• _YOUR TASK_:
All lines from the beginning of the listing through the line with "3.13 | Open" are to be copied word for word; the pictures are not.

• _SOURCE DATA_:
"""

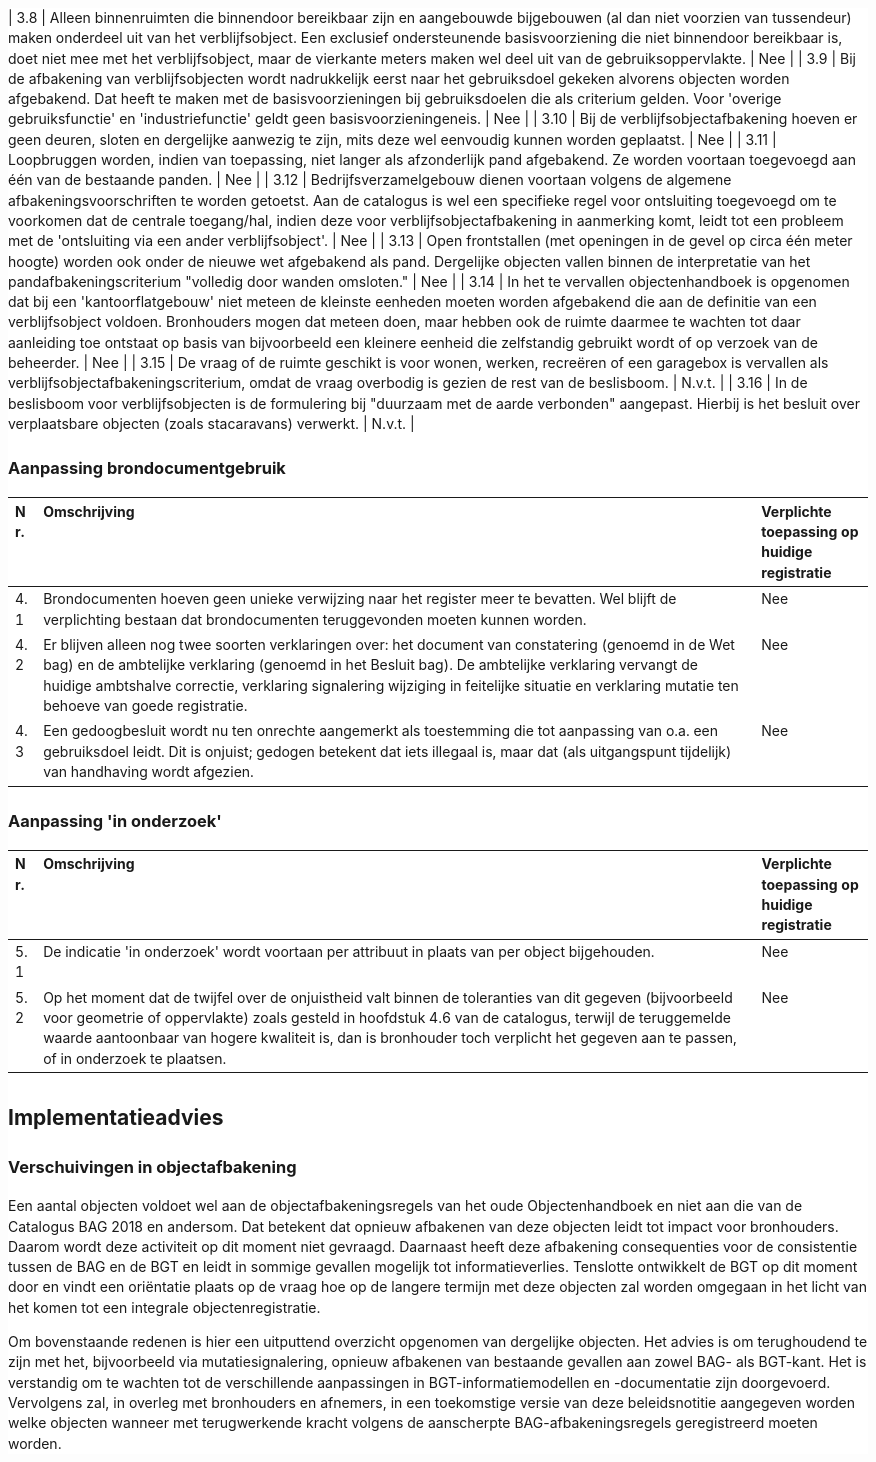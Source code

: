 | 3.8 | Alleen binnenruimten die binnendoor bereikbaar zijn en aangebouwde bijgebouwen (al dan niet voorzien van tussendeur) maken onderdeel uit van het verblijfsobject. Een exclusief ondersteunende basisvoorziening die niet binnendoor bereikbaar is, doet niet mee met het verblijfsobject, maar de vierkante meters maken wel deel uit van de gebruiksoppervlakte. | Nee |
| 3.9 | Bij de afbakening van verblijfsobjecten wordt nadrukkelijk eerst naar het gebruiksdoel gekeken alvorens objecten worden afgebakend. Dat heeft te maken met de basisvoorzieningen bij gebruiksdoelen die als criterium gelden. Voor 'overige gebruiksfunctie' en 'industriefunctie' geldt geen basisvoorzieningeneis. | Nee |
| 3.10 | Bij de verblijfsobjectafbakening hoeven er geen deuren, sloten en dergelijke aanwezig te zijn, mits deze wel eenvoudig kunnen worden geplaatst. | Nee |
| 3.11 | Loopbruggen worden, indien van toepassing, niet langer als afzonderlijk pand afgebakend. Ze worden voortaan toegevoegd aan één van de bestaande panden. | Nee |
| 3.12 | Bedrijfsverzamelgebouw dienen voortaan volgens de algemene afbakeningsvoorschriften te worden getoetst. Aan de catalogus is wel een specifieke regel voor ontsluiting toegevoegd om te voorkomen dat de centrale toegang/hal, indien deze voor verblijfsobjectafbakening in aanmerking komt, leidt tot een probleem met de 'ontsluiting via een ander verblijfsobject'. | Nee |
| 3.13 | Open frontstallen (met openingen in de gevel op circa één meter hoogte) worden ook onder de nieuwe wet afgebakend als pand. Dergelijke objecten vallen binnen de interpretatie van het pandafbakeningscriterium "volledig door wanden omsloten." | Nee |
| 3.14 | In het te vervallen objectenhandboek is opgenomen dat bij een 'kantoorflatgebouw' niet meteen de kleinste eenheden moeten worden afgebakend die aan de definitie van een verblijfsobject voldoen. Bronhouders mogen dat meteen doen, maar hebben ook de ruimte daarmee te wachten tot daar aanleiding toe ontstaat op basis van bijvoorbeeld een kleinere eenheid die zelfstandig gebruikt wordt of op verzoek van de beheerder. | Nee |
| 3.15 | De vraag of de ruimte geschikt is voor wonen, werken, recreëren of een garagebox is vervallen als verblijfsobjectafbakeningscriterium, omdat de vraag overbodig is gezien de rest van de beslisboom. | N.v.t. |
| 3.16 | In de beslisboom voor verblijfsobjecten is de formulering bij "duurzaam met de aarde verbonden" aangepast. Hierbij is het besluit over verplaatsbare objecten (zoals stacaravans) verwerkt. | N.v.t. |

### Aanpassing brondocumentgebruik

| Nr. | Omschrijving | Verplichte toepassing op huidige registratie |
| :--- | :--- | :--- |
| 4.1 | Brondocumenten hoeven geen unieke verwijzing naar het register meer te bevatten. Wel blijft de verplichting bestaan dat brondocumenten teruggevonden moeten kunnen worden. | Nee |
| 4.2 | Er blijven alleen nog twee soorten verklaringen over: het document van constatering (genoemd in de Wet bag) en de ambtelijke verklaring (genoemd in het Besluit bag). De ambtelijke verklaring vervangt de huidige ambtshalve correctie, verklaring signalering wijziging in feitelijke situatie en verklaring mutatie ten behoeve van goede registratie. | Nee |
| 4.3 | Een gedoogbesluit wordt nu ten onrechte aangemerkt als toestemming die tot aanpassing van o.a. een gebruiksdoel leidt. Dit is onjuist; gedogen betekent dat iets illegaal is, maar dat (als uitgangspunt tijdelijk) van handhaving wordt afgezien. | Nee |

### Aanpassing 'in onderzoek'

| Nr. | Omschrijving | Verplichte toepassing op huidige registratie |
| :--- | :--- | :--- |
| 5.1 | De indicatie 'in onderzoek' wordt voortaan per attribuut in plaats van per object bijgehouden. | Nee |
| 5.2 | Op het moment dat de twijfel over de onjuistheid valt binnen de toleranties van dit gegeven (bijvoorbeeld voor geometrie of oppervlakte) zoals gesteld in hoofdstuk 4.6 van de catalogus, terwijl de teruggemelde waarde aantoonbaar van hogere kwaliteit is, dan is bronhouder toch verplicht het gegeven aan te passen, of in onderzoek te plaatsen. | Nee |

## Implementatieadvies

### Verschuivingen in objectafbakening

Een aantal objecten voldoet wel aan de objectafbakeningsregels van het oude Objectenhandboek en niet aan die van de Catalogus BAG 2018 en andersom. Dat betekent dat opnieuw afbakenen van deze objecten leidt tot impact voor bronhouders. Daarom wordt deze activiteit op dit moment niet gevraagd. Daarnaast heeft deze afbakening consequenties voor de consistentie tussen de BAG en de BGT en leidt in sommige gevallen mogelijk tot informatieverlies. Tenslotte ontwikkelt de BGT op dit moment door en vindt een oriëntatie plaats op de vraag hoe op de langere termijn met deze objecten zal worden omgegaan in het licht van het komen tot een integrale objectenregistratie.

Om bovenstaande redenen is hier een uitputtend overzicht opgenomen van dergelijke objecten. Het advies is om terughoudend te zijn met het, bijvoorbeeld via mutatiesignalering, opnieuw afbakenen van bestaande gevallen aan zowel BAG- als BGT-kant. Het is verstandig om te wachten tot de verschillende aanpassingen in BGT-informatiemodellen en -documentatie zijn doorgevoerd. Vervolgens zal, in overleg met bronhouders en afnemers, in een toekomstige versie van deze beleidsnotitie aangegeven worden welke objecten wanneer met terugwerkende kracht volgens de aanscherpte BAG-afbakeningsregels geregistreerd moeten worden.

"""

• _EXERCISE OUTPUT_:
Source code

: | 3.8 | Alleen binnenruimten die binnendoor bereikbaar zijn en aangebouwde bijgebouwen (al dan niet voorzien van tussendeur) maken onderdeel uit van het verblijfsobject. Een exclusief ondersteunende basisvoorziening die niet binnendoor bereikbaar is, doet niet mee met het verblijfsobject, maar de vierkante meters maken wel deel uit van de gebruiksoppervlakte. | Nee |
| 3.9 | Bij de afbakening van verblijfsobjecten wordt nadrukkelijk eerst naar het gebruiksdoel gekeken alvorens objecten worden afgebakend. Dat heeft te maken met de basisvoorzieningen bij gebruiksdoelen die als criterium gelden. Voor 'overige gebruiksfunctie' en 'industriefunctie' geldt geen basisvoorzieningeneis. | Nee |
| 3.10 | Bij de verblijfsobjectafbakening hoeven er geen deuren, sloten en dergelijke aanwezig te zijn, mits deze wel eenvoudig kunnen worden geplaatst. | Nee |
| 3.11 | Loopbruggen worden, indien van toepassing, niet langer als afzonderlijk pand afgebakend. Ze worden voortaan toegevoegd aan één van de bestaande panden. | Nee |
| 3.12 | Bedrijfsverzamelgebouw dienen voortaan volgens de algemene afbakeningsvoorschriften te worden getoetst. Aan de catalogus is wel een specifieke regel voor ontsluiting toegevoegd om te voorkomen dat de centrale toegang/hal, indien deze voor verblijfsobjectafbakening in aanmerking komt, leidt tot een probleem met de 'ontsluiting via een ander verblijfsobject'. | Nee |
| 3.13 | Open frontstallen (met openingen in de gevel op circa één meter hoogte) worden ook onder de nieuwe wet afgebakend als pand. Dergelijke objecten vallen binnen de interpretatie van het pandafbakeningscriterium "volledig door wanden omsloten." | Nee |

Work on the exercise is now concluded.